Minister Lindiwe Zulu’s presentation (15 May 2015) the development of small business in South Africa is inspiring. A healthy growing small business and co-operative sector in townships will not only change the face of townships, it will change the face of South Africa. In her message is the promise of townships no longer being synonymous to poverty and social ills, but proud areas where families and the economy grow and prosper.

It is common knowledge that SMMEs built on a solid business foundation with staff consistently delivering quality work to customers that pay on time, is one of the key solutions to employment in South Africa. This statement already indicates several of the problems inherent in SMMEs in general.

  • They lack a solid business foundation. For some grants it is a requirement to attend a two or three day business programme, which is an excellent principle. The problem is often that, in the same class, taught in English, there would be people who worked in a bank and people that is functionally literate and that can hardly speak English resulting in both groups being frustrated and the learning opportunity is not optimized.
  • Staff delivering quality work is the next challenge. Due to the fact that many of these entrepreneurs are young and inexperienced in business, they do not understand the critical importance of consistent quality and the training programmes do not stress this aspect sufficiently. Neither a business, nor government can tolerate inconsistent quality and have to pay for it, resulting in contracts being cancelled and job opportunities being lost.
  • The last and equally devastating problem is customers paying on time. To be paid by corporates or government in South Africa is a challenge for an established business, but at least an established business can manage accounts being paid on 60 or 90 days, but a township entrepreneur cannot. For the entrepreneur just to register on a vendor list, to ensure they get work and get paid, requires many hours on line – costing data, visits to a bank – costing time and transport, registering a business, more documents and trips to the city to name but a few.
  1. Do SMMEs have the skills to meet demand when it comes to the government’s mandate for procurement and the growth of the township entrepreneur?
    The answer is yes and no. The question to be asked is what are the skills required by government? Is it skills to clean offices, to provide IT services or to procure stationary? To provide a cleaning service might sound like an easy option, however the business and people skills that will be required will be significantly more demanding than procuring stationary but also more viable.

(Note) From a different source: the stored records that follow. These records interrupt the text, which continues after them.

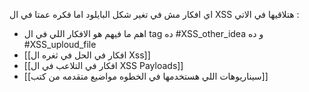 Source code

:  اي افكار مش في تغير شكل البايلود اما فكره عمتا في ال  XSS  هتلاقيها في الاتي : 
 - اهم ما فيهم هو الافكار اللي في ال tag ده #XSS_other_idea و ده #XSS_uploud_file
 - [[افكار في الحل في ثغره ال Xss]]
 - [[افكار في التلاعب في ال  XSS Payloads]]
 - [[سيناريوهات اللي هستخدمها في الخطوه مواضيع متقدمه من كتب]]

 

  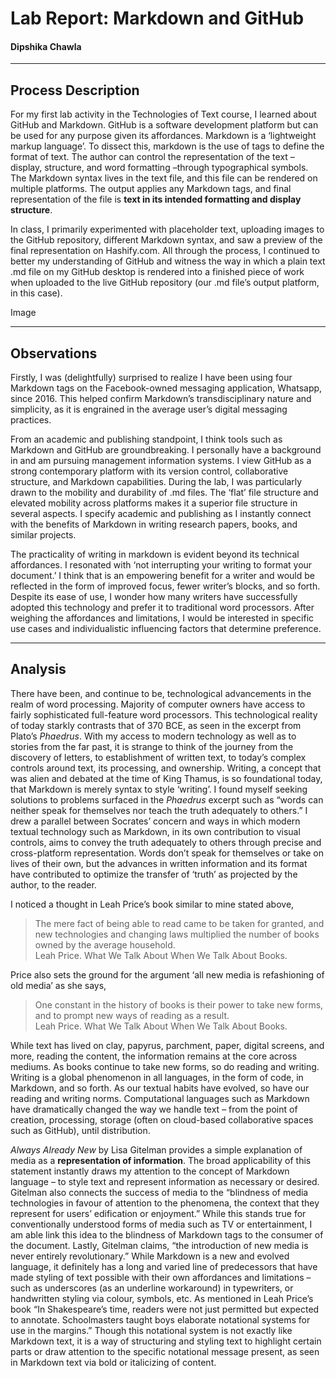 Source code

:# Lab Report: Markdown and GitHub

#### Dipshika Chawla

---

## Process DescriptionFor my first lab activity in the Technologies of Text course, I learned about GitHub and Markdown. GitHub is a software development platform but can be used for any purpose given its affordances. Markdown is a ‘lightweight markup language’. To dissect this, markdown is the use of tags to define the format of text. The author can control the representation of the text – display, structure, and word formatting –through typographical symbols. The Markdown syntax lives in the text file, and this file can be rendered on multiple platforms. The output applies any Markdown tags, and final representation of the file is **text in its intended formatting and display structure**.In class, I primarily experimented with placeholder text, uploading images to the GitHub repository, different Markdown syntax, and saw a preview of the final representation on Hashify.com. All through the process, I continued to better my understanding of GitHub and witness the way in which a plain text .md file on my GitHub desktop is rendered into a finished piece of work when uploaded to the live GitHub repository (our .md file’s output platform, in this case). Image---## ObservationsFirstly, I was (delightfully) surprised to realize I have been using four Markdown tags on the Facebook-owned messaging application, Whatsapp, since 2016. This helped confirm Markdown’s transdisciplinary nature and simplicity, as it is engrained in the average user’s digital messaging practices. From an academic and publishing standpoint, I think tools such as Markdown and GitHub are groundbreaking. I personally have a background in and am pursuing management information systems. I view GitHub as a strong contemporary platform with its version control, collaborative structure, and Markdown capabilities. During the lab, I was particularly drawn to the mobility and durability of .md files. The ‘flat’ file structure and elevated mobility across platforms makes it a superior file structure in several aspects. I specify academic and publishing as I instantly connect with the benefits of Markdown in writing research papers, books, and similar projects.The practicality of writing in markdown is evident beyond its technical affordances. I resonated with ‘not interrupting your writing to format your document.’ I think that is an empowering benefit for a writer and would be reflected in the form of improved focus, fewer writer’s blocks, and so forth. Despite its ease of use, I wonder how many writers have successfully adopted this technology and prefer it to traditional word processors. After weighing the affordances and limitations, I would be interested in specific use cases and individualistic influencing factors that determine preference.---## AnalysisThere have been, and continue to be, technological advancements in the realm of word processing. Majority of computer owners have access to fairly sophisticated full-feature word processors. This technological reality of today starkly contrasts that of 370 BCE, as seen in the excerpt from Plato’s _Phaedrus_. With my access to modern technology as well as to stories from the far past, it is strange to think of the journey from the discovery of letters, to establishment of written text, to today’s complex controls around text, its processing, and ownership. Writing, a concept that was alien and debated at the time of King Thamus, is so foundational today, that Markdown is merely syntax to style ‘writing’. I found myself seeking solutions to problems surfaced in the _Phaedrus_ excerpt such as “words can neither speak for themselves nor teach the truth adequately to others.” I drew a parallel between Socrates’ concern and ways in which modern textual technology such as Markdown, in its own contribution to visual controls, aims to convey the truth adequately to others through precise and cross-platform representation. Words don’t speak for themselves or take on lives of their own, but the advances in written information and its format have contributed to optimize the transfer of ‘truth’ as projected by the author, to the reader.I noticed a thought in Leah Price’s book similar to mine stated above,> The mere fact of being able to read came to be taken for granted, and new technologies and changing laws multiplied the number of books owned by the average household.  Leah Price. What We Talk About When We Talk About Books.Price also sets the ground for the argument ‘all new media is refashioning of old media’ as she says, > One constant in the history of books is their power to take new forms, and to prompt new ways of reading as a result.  Leah Price. What We Talk About When We Talk About Books.While text has lived on clay, papyrus, parchment, paper, digital screens, and more, reading the content, the information remains at the core across mediums. As books continue to take new forms, so do reading and writing. Writing is a global phenomenon in all languages, in the form of code, in Markdown, and so forth. As our textual habits have evolved, so have our reading and writing norms. Computational languages such as Markdown have dramatically changed the way we handle text – from the point of creation, processing, storage (often on cloud-based collaborative spaces such as GitHub), until distribution._Always Already New_ by Lisa Gitelman provides a simple explanation of media as a **representation of information**. The broad applicability of this statement instantly draws my attention to the concept of Markdown language – to style text and represent information as necessary or desired. Gitelman also connects the success of media to the “blindness of media technologies in favour of attention to the phenomena, the context that they represent for users’ edification or enjoyment.” While this stands true for conventionally understood forms of media such as TV or entertainment, I am able link this idea to the blindness of Markdown tags to the consumer of the document. Lastly, Gitelman claims, “the introduction of new media is never entirely revolutionary.” While Markdown is a new and evolved language, it definitely has a long and varied line of predecessors that have made styling of text possible with their own affordances and limitations –such as underscores (as an underline workaround) in typewriters, or handwritten styling via colour, symbols, etc. As mentioned in Leah Price’s book “In Shakespeare’s time, readers were not just permitted but expected to annotate. Schoolmasters taught boys elaborate notational systems for use in the margins.” Though this notational system is not exactly like Markdown text, it is a way of structuring and styling text to highlight certain parts or draw attention to the specific notational message present, as seen in Markdown text via bold or italicizing of content. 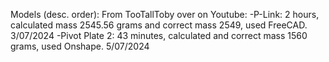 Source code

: Models (desc. order):
From TooTallToby over on Youtube:
 -P-Link: 2 hours, calculated mass 2545.56 grams and correct mass 2549, used FreeCAD. 3/07/2024
 -Pivot Plate 2: 43 minutes, calculated and correct mass 1560 grams, used Onshape. 5/07/2024
 
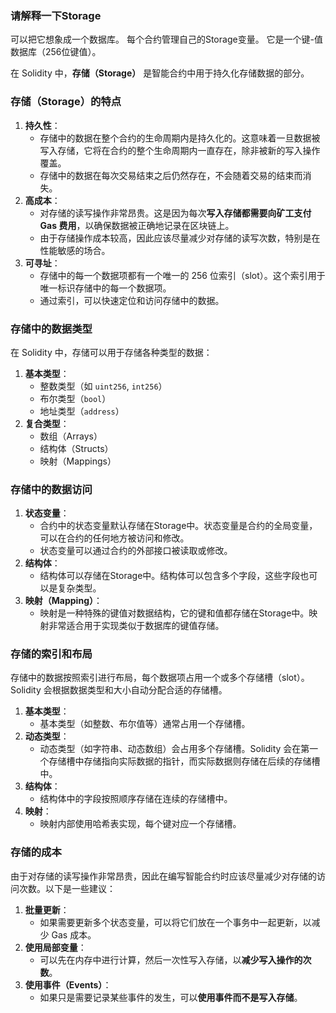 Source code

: ### 请解释一下Storage

可以把它想象成一个数据库。 每个合约管理自己的Storage变量。 它是一个键-值数据库（256位键值）。

在 Solidity 中，**存储（Storage）** 是智能合约中用于持久化存储数据的部分。

### 存储（Storage）的特点

1. **持久性**：
    - 存储中的数据在整个合约的生命周期内是持久化的。这意味着一旦数据被写入存储，它将在合约的整个生命周期内一直存在，除非被新的写入操作覆盖。
    - 存储中的数据在每次交易结束之后仍然存在，不会随着交易的结束而消失。
2. **高成本**：
    - 对存储的读写操作非常昂贵。这是因为每次**写入存储都需要向矿工支付 Gas 费用**，以确保数据被正确地记录在区块链上。
    - 由于存储操作成本较高，因此应该尽量减少对存储的读写次数，特别是在性能敏感的场合。
3. **可寻址**：
    - 存储中的每一个数据项都有一个唯一的 256 位索引（slot）。这个索引用于唯一标识存储中的每一个数据项。
    - 通过索引，可以快速定位和访问存储中的数据。

### 存储中的数据类型

在 Solidity 中，存储可以用于存储各种类型的数据：

1. **基本类型**：
    - 整数类型（如 `uint256`, `int256`）
    - 布尔类型（`bool`）
    - 地址类型（`address`）
2. **复合类型**：
    - 数组（Arrays）
    - 结构体（Structs）
    - 映射（Mappings）

### 存储中的数据访问

1. **状态变量**：
    - 合约中的状态变量默认存储在Storage中。状态变量是合约的全局变量，可以在合约的任何地方被访问和修改。
    - 状态变量可以通过合约的外部接口被读取或修改。
2. **结构体**：
    - 结构体可以存储在Storage中。结构体可以包含多个字段，这些字段也可以是复杂类型。
3. **映射（Mapping）**：
    - 映射是一种特殊的键值对数据结构，它的键和值都存储在Storage中。映射非常适合用于实现类似于数据库的键值存储。

### 存储的索引和布局

存储中的数据按照索引进行布局，每个数据项占用一个或多个存储槽（slot）。Solidity 会根据数据类型和大小自动分配合适的存储槽。

1. **基本类型**：
    - 基本类型（如整数、布尔值等）通常占用一个存储槽。
2. **动态类型**：
    - 动态类型（如字符串、动态数组）会占用多个存储槽。Solidity 会在第一个存储槽中存储指向实际数据的指针，而实际数据则存储在后续的存储槽中。
3. **结构体**：
    - 结构体中的字段按照顺序存储在连续的存储槽中。
4. **映射**：
    - 映射内部使用哈希表实现，每个键对应一个存储槽。

### 存储的成本

由于对存储的读写操作非常昂贵，因此在编写智能合约时应该尽量减少对存储的访问次数。以下是一些建议：

1. **批量更新**：
    - 如果需要更新多个状态变量，可以将它们放在一个事务中一起更新，以减少 Gas 成本。
2. **使用局部变量**：
    - 可以先在内存中进行计算，然后一次性写入存储，以**减少写入操作的次数**。
3. **使用事件（Events）**：
    - 如果只是需要记录某些事件的发生，可以**使用事件而不是写入存储**。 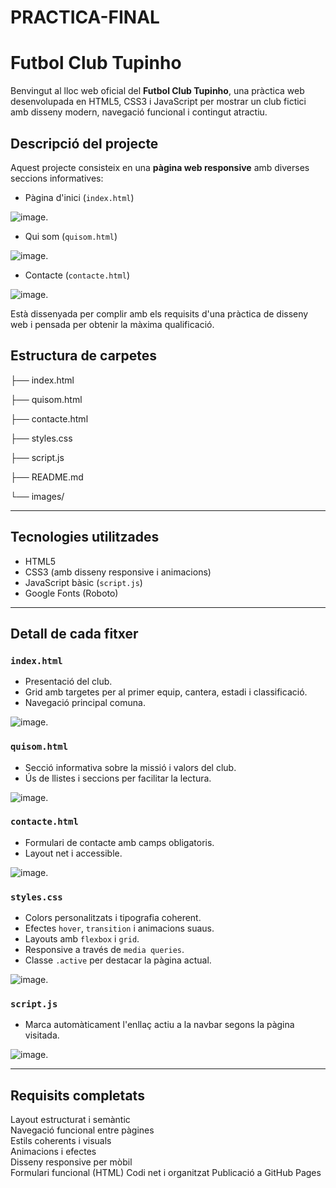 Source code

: # PRACTICA-FINAL

# Futbol Club Tupinho

Benvingut al lloc web oficial del **Futbol Club Tupinho**, una pràctica web desenvolupada en HTML5, CSS3 i JavaScript per mostrar un club fictici amb disseny modern, navegació funcional i contingut atractiu.



## Descripció del projecte

Aquest projecte consisteix en una **pàgina web responsive** amb diverses seccions informatives:

- Pàgina d'inici (`index.html`)

![image](6.png).

- Qui som (`quisom.html`)

![image](7.png).

- Contacte (`contacte.html`)


![image](8.png).



Està dissenyada per complir amb els requisits d'una pràctica de disseny web i pensada per obtenir la màxima qualificació.



## Estructura de carpetes

├── index.html

├── quisom.html

├── contacte.html

├── styles.css

├── script.js

├── README.md

└── images/




---

## Tecnologies utilitzades

- HTML5
- CSS3 (amb disseny responsive i animacions)
- JavaScript bàsic (`script.js`)
- Google Fonts (Roboto)

---

##  Detall de cada fitxer

### `index.html`
- Presentació del club.
- Grid amb targetes per al primer equip, cantera, estadi i classificació.
- Navegació principal comuna.

![image](3.png).


### `quisom.html`
- Secció informativa sobre la missió i valors del club.
- Ús de llistes i seccions per facilitar la lectura.

![image](2.png).


### `contacte.html`
- Formulari de contacte amb camps obligatoris.
- Layout net i accessible.


![image](4.png).


### `styles.css`
- Colors personalitzats i tipografia coherent.
- Efectes `hover`, `transition` i animacions suaus.
- Layouts amb `flexbox` i `grid`.
- Responsive a través de `media queries`.
- Classe `.active` per destacar la pàgina actual.


![image](5.png).


### `script.js`
- Marca automàticament l'enllaç actiu a la navbar segons la pàgina visitada.


![image](1.png).


---

## Requisits completats


Layout estructurat i semàntic   
Navegació funcional entre pàgines  
Estils coherents i visuals  
Animacions i efectes  
Disseny responsive per mòbil  
Formulari funcional (HTML)
Codi net i organitzat
Publicació a GitHub Pages  


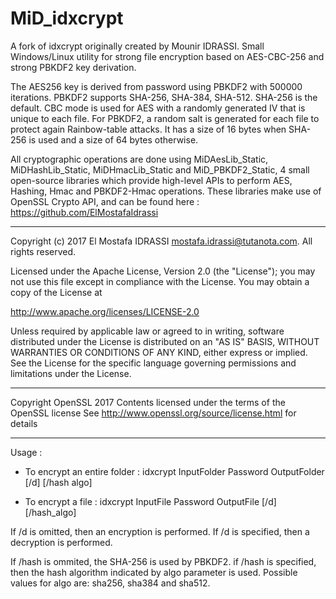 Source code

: # MiD_idxcrypt

A fork of idxcrypt originally created by Mounir IDRASSI.
Small Windows/Linux utility for strong file encryption based on AES-CBC-256 and strong PBKDF2 key derivation.

The AES256 key is derived from password using PBKDF2 with 500000 iterations.
PBKDF2 supports SHA-256, SHA-384, SHA-512. SHA-256 is the default.
CBC mode is used for AES with a randomly generated IV that is unique to each file.
For PBKDF2, a random salt is generated for each file to protect again Rainbow-table attacks. It has a size of 16 bytes when SHA-256 is used and a size of 64 bytes otherwise.

All cryptographic operations are done using MiDAesLib_Static, MiDHashLib_Static, MiDHmacLib_Static and MiD_PBKDF2_Static, 
4 small open-source libraries which provide high-level APIs to perform AES, Hashing, Hmac and PBKDF2-Hmac operations.
These libraries make use of OpenSSL Crypto API, and can be found here : <https://github.com/ElMostafaIdrassi>

-------------------------------------------------------------------------------------------------

Copyright (c) 2017 El Mostafa IDRASSI <mostafa.idrassi@tutanota.com>. All rights reserved.

Licensed under the Apache License, Version 2.0 (the "License");
you may not use this file except in compliance with the License.
You may obtain a copy of the License at

http://www.apache.org/licenses/LICENSE-2.0

Unless required by applicable law or agreed to in writing, software
distributed under the License is distributed on an "AS IS" BASIS,
WITHOUT WARRANTIES OR CONDITIONS OF ANY KIND, either express or implied.
See the License for the specific language governing permissions and
limitations under the License.

-------------------------------------------------------------------------------------------------

Copyright OpenSSL 2017
Contents licensed under the terms of the OpenSSL license
See http://www.openssl.org/source/license.html for details

-------------------------------------------------------------------------------------------------

Usage : 

 - To encrypt an entire folder : idxcrypt InputFolder Password OutputFolder [/d] [/hash algo]
 
 - To encrypt a file : idxcrypt InputFile Password OutputFile [/d] [/hash_algo]

If /d is omitted, then an encryption is performed.
If /d is specified, then a decryption is performed.

If /hash is ommited, the SHA-256 is used by PBKDF2.
if /hash is specified, then the hash algorithm indicated by algo parameter is used.
Possible values for algo are: sha256, sha384 and sha512.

    The solution would be to ensure create entrepreneurial training programmes that provide continuous development opportunities as the entrepreneur grows and develops. The procurement process ought to be aligned with that, i.e. contracts for entrepreneurs just starting out, entrepreneurs that has been in business for one year and showed specific growth, etc.

  2. What are the biggest challenges in this arena and what are the solutions
    The biggest challenge is to manage expectations on both sides.
    Government needs to provide business opportunities but they must realize that the suppliers would be inexperienced, often young people, with no or very little background in running a business. They ought to provide mentors to guide these young people to deliver on the client’s SLA (Service Level Agreement) and grow their own business.

    The entrepreneurs need to understand that they have a responsibility to deliver on the client’s SLA, in this case the government. However, they also need to understand that they cannot depend on government only to keep them in business. They need to hustle and get other customers as well – and deliver on their expectations.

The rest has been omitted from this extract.